The “now more than ever”s and the “in this time of”s and the “new normal”s and all are suffocating. Near the beginning of this, my most recent post mentioned King Lear having been written during a plague — well, after the Black Death, Giovanni Boccaccio wrote The Decameron. A series of stories within a story, and very likely a great influence on Chaucer’s Canterbury Tales, which is framed in a similar fashion. A group of people whiling away the time on a journey together by telling stories to each other, to make life a little more bearable.

The journey of quarantine is different from that of a pilgrimage, without a doubt. But some things remain the same. The escapism of a good story, whether it’s tragic or epic or simply domestic, is a necessary light in the dark.

Stay safe, everybody.

the recluse writer, but on purpose this time

So plague-blogging is a thing now!

I’ve gotta be honest with y’all, being shut up in the house is not doing as much for my productivity as I would have hoped. Previously I had been going to the library to get my work done, and, well, the libraries are all closed. Along with everything else. It turns out a change of scenery is one of those load-bearing things that helps put me into work mode just as much as pen and paper and reliable audio do, and without it, I get a little — how do you say — antsy. And not the good kind of oh-man-gotta-write antsy, the I-need-to-get-outta-here kind.

Crochet is very good for combatting the antsiness and keeping my hands busy (and watching new-to-me Austen movies at the same time, hello Persuasion and Emma, 1995-6 was a very good time for Austen yes indeed), but very bad for my overall word count. We’re over the 15,000 word mark on the draft now, but less than 5k written over the course of 10 days is not what I call a good sign. Of course a small amount of writing is better than no writing at all, but still.

Well …

Reader, I was trying to avoid marathon sprints, but life in the time of corona means I can go ahead and subject my eyeballs to the blowtorch and write 10,000 words a day and not have to worry about being an utter recluse (quarantine means social distancing is a GOOD thing!) or about being utterly useless afterwards.

And hey, once I finish the draft, then I’m perfectly justified in crocheting my little heart out until my eyeballs recover. Then editing, and publishing the darn thing.

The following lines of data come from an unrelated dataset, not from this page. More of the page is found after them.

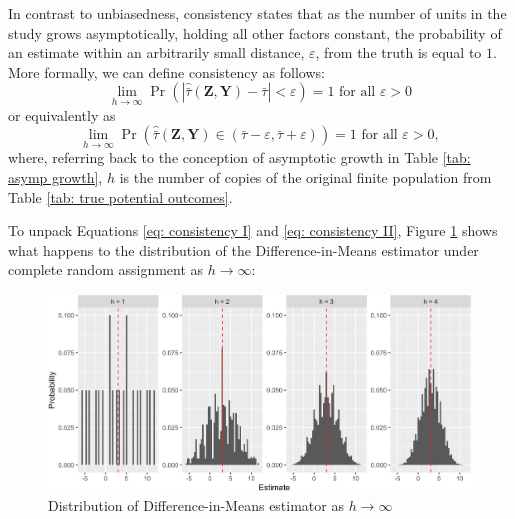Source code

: \documentclass[12pt,leqno]{article}
\theoremstyle{newstyle}
\begin{document}
In contrast to unbiasedness, consistency states that as the number of
units in the study grows asymptotically, holding all other factors
constant, the probability of an estimate within an arbitrarily small
distance, \(\varepsilon\), from the truth is equal to \(1\). More
formally, we can define consistency as follows: \begin{equation}
\lim_{h \to \infty} \Pr\left(\left\lvert \hat{\bar{\tau}}\left(\mathbf{Z}, \mathbf{Y}\right) - \bar{\tau} \right\rvert < \varepsilon \right) = 1 \text{ for all } \varepsilon > 0
\label{eq: consistency I}
\end{equation} or equivalently as \begin{equation}
\lim_{h \to \infty} \Pr\left(\hat{\bar{\tau}}\left(\mathbf{Z}, \mathbf{Y}\right) \in \left(\bar{\tau} - \varepsilon, \bar{\tau} + \varepsilon\right)\right) = 1 \text{ for all } \varepsilon > 0,
\label{eq: consistency II}
\end{equation} where, referring back to the conception of asymptotic
growth in Table \ref{tab: asymp growth}, \(h\) is the number of copies
of the original finite population from Table
\ref{tab: true potential outcomes}.

To unpack Equations \ref{eq: consistency I} and
\ref{eq: consistency II}, Figure \ref{fig: asymp dists diff-means est}
shows what happens to the distribution of the Difference-in-Means
estimator under complete random assignment as \(h \to \infty\):

\begin{figure}[H]
\includegraphics[width=\linewidth]{asymp_ests_plot.jpg}
\caption{Distribution of Difference-in-Means estimator as $h \to \infty$}
\label{fig: asymp dists diff-means est}
\end{figure}
\end{document}

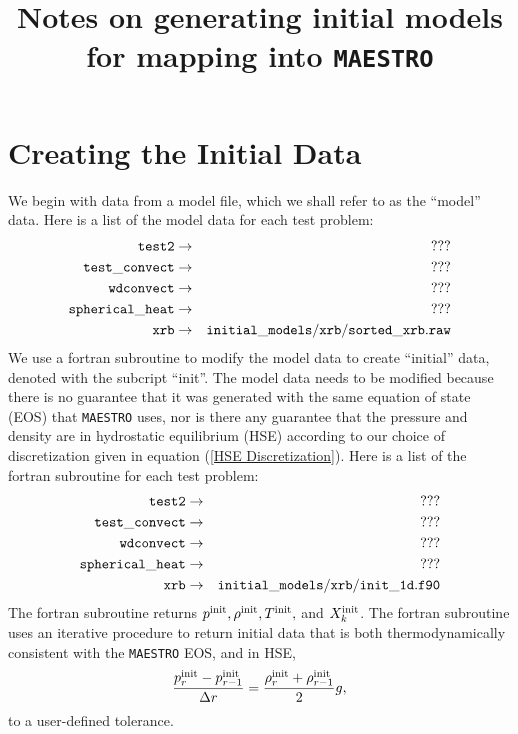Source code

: \documentclass[11pt]{article}
\title{Notes on generating initial models for mapping into {\tt MAESTRO}}
\def\init  {\rm init}
\begin{document}
\maketitle
\tableofcontents

\clearpage

\section{Creating the Initial Data}
We begin with data from a model file, which we shall refer to as the ``model'' data.  Here is a list of the model data for each test problem:
\begin{eqnarray}
{\tt test2} & \rightarrow & {\tt ???} \nonumber \\
{\tt test\_convect} & \rightarrow & {\tt ???} \nonumber \\
{\tt wdconvect} & \rightarrow & {\tt ???} \nonumber \\
{\tt spherical\_heat} & \rightarrow & {\tt ???} \nonumber \\
{\tt xrb} & \rightarrow & {\tt initial\_models/xrb/sorted\_xrb.raw} \nonumber
\end{eqnarray}
We use a fortran subroutine to modify the model data to create ``initial'' data, denoted with the subcript ``init''.  The model data needs to be modified because there is no guarantee that it was generated with the same equation of state (EOS) that {\tt MAESTRO} uses, nor is there any guarantee that the pressure and density are in hydrostatic equilibrium (HSE) according to our choice of discretization given in equation (\ref{HSE Discretization}).  Here is a list of the fortran subroutine for each test problem:
\begin{eqnarray}
{\tt test2} & \rightarrow & {\tt ???} \nonumber \\
{\tt test\_convect} & \rightarrow & {\tt ???} \nonumber \\
{\tt wdconvect} & \rightarrow & {\tt ???} \nonumber \\
{\tt spherical\_heat} & \rightarrow & {\tt ???} \nonumber \\
{\tt xrb} & \rightarrow & {\tt initial\_models/xrb/init\_1d.f90} \nonumber
\end{eqnarray}
The fortran subroutine returns $p^{\init}, \rho^{\init}, T^{\init},$ and $X_k^{\init}$.  The fortran subroutine uses an iterative procedure to return initial data that is both thermodynamically consistent with the {\tt MAESTRO} EOS, and in HSE,
\begin{equation}
\frac{p_r^{\init} - p_{r-1}^{\init}}{\Delta r} = \frac{\rho_r^{\init} + \rho_{r-1}^{\init}}{2}g,\label{HSE Discretization}
\end{equation}
to a user-defined tolerance.
\end{document}
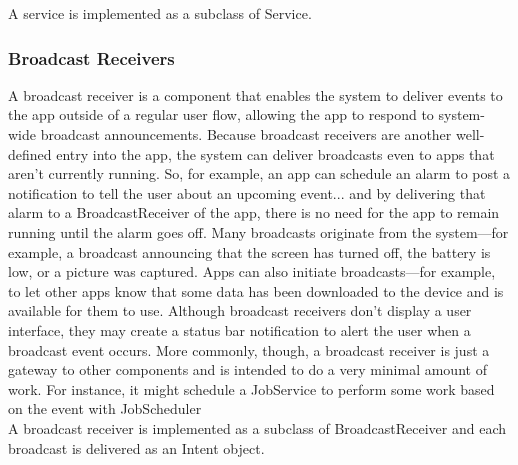 \documentclass[14pt]{report}
\begin{document}
					A service is implemented as a subclass of Service. 
				\subsubsection{Broadcast Receivers}
					A broadcast receiver is a component that enables the system to deliver events to the app outside of a regular user flow, allowing the app to respond to system-wide broadcast announcements. Because broadcast receivers are another well-defined entry into the app, the system can deliver broadcasts even to apps that aren't currently running. So, for example, an app can schedule an alarm to post a notification to tell the user about an upcoming event... and by delivering that alarm to a BroadcastReceiver of the app, there is no need for the app to remain running until the alarm goes off. Many broadcasts originate from the system—for example, a broadcast announcing that the screen has turned off, the battery is low, or a picture was captured. Apps can also initiate broadcasts—for example, to let other apps know that some data has been downloaded to the device and is available for them to use. Although broadcast receivers don't display a user interface, they may create a status bar notification to alert the user when a broadcast event occurs. More commonly, though, a broadcast receiver is just a gateway to other components and is intended to do a very minimal amount of work. For instance, it might schedule a JobService to perform some work based on the event with JobScheduler\\
					
					A broadcast receiver is implemented as a subclass of BroadcastReceiver and each broadcast is delivered as an Intent object.	
\end{document}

Maybe I’ll even dip my toes into audiobooks. Hey, I’ve got the time for it now.

According to a whole bunch of people on Twitter (and any number of articles written in the last few days; apparently Twitter is a primary source now) Shakespeare wrote King Lear during a plague. Well, I’m no Bill Shakes, I know that for sure. But I can see how madness being a factor makes a whole lot of sense; same as witches talking about regicide in Macbeth makes sense when you take into account King James’s fascination with witches and his brush with an assassination attempt. Well, maybe my main character being shut in a tomb for safekeeping is a bit too on-the-nose for COVID-19 … but in my defense, the thing she’s hiding from isn’t a virus, just other people.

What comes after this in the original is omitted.